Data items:
● ● ●
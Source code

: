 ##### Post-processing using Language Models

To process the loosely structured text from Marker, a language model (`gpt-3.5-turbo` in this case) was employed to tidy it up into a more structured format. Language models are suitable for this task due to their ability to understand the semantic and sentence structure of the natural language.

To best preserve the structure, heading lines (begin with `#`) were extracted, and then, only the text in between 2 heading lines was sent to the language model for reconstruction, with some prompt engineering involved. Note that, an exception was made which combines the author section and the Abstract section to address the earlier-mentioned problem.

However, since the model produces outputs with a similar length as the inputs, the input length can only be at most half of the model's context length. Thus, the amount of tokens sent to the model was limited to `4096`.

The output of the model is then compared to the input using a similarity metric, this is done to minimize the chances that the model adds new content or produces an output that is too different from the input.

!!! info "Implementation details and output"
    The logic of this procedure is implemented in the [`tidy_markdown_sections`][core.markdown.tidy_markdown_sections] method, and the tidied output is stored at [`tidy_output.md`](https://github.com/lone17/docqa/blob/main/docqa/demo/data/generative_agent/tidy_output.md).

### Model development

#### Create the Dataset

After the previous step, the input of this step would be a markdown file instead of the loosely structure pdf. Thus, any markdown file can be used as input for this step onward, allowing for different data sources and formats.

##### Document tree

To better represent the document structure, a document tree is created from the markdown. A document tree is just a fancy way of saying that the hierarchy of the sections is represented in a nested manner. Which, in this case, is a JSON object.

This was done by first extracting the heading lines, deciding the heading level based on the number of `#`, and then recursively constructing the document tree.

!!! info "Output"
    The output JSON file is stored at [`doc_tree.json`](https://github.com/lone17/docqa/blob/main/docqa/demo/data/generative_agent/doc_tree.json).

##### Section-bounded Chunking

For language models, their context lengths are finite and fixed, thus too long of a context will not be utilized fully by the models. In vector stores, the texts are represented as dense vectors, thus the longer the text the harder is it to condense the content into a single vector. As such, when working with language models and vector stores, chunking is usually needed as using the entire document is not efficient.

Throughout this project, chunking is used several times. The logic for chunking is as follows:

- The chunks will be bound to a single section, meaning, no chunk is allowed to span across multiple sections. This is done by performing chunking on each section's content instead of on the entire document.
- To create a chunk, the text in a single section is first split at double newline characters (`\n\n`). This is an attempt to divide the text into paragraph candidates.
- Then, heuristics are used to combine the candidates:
● ● ●
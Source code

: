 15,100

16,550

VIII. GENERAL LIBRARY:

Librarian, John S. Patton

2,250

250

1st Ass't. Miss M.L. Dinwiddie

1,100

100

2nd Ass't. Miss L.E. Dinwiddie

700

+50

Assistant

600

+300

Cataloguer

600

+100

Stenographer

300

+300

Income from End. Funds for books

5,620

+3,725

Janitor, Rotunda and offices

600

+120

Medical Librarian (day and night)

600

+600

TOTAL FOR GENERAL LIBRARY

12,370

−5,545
● ● ●
Task directions:
Throughout the data above, count the lines where the word "main" occurs, and report that figure alone.

Solution below:
2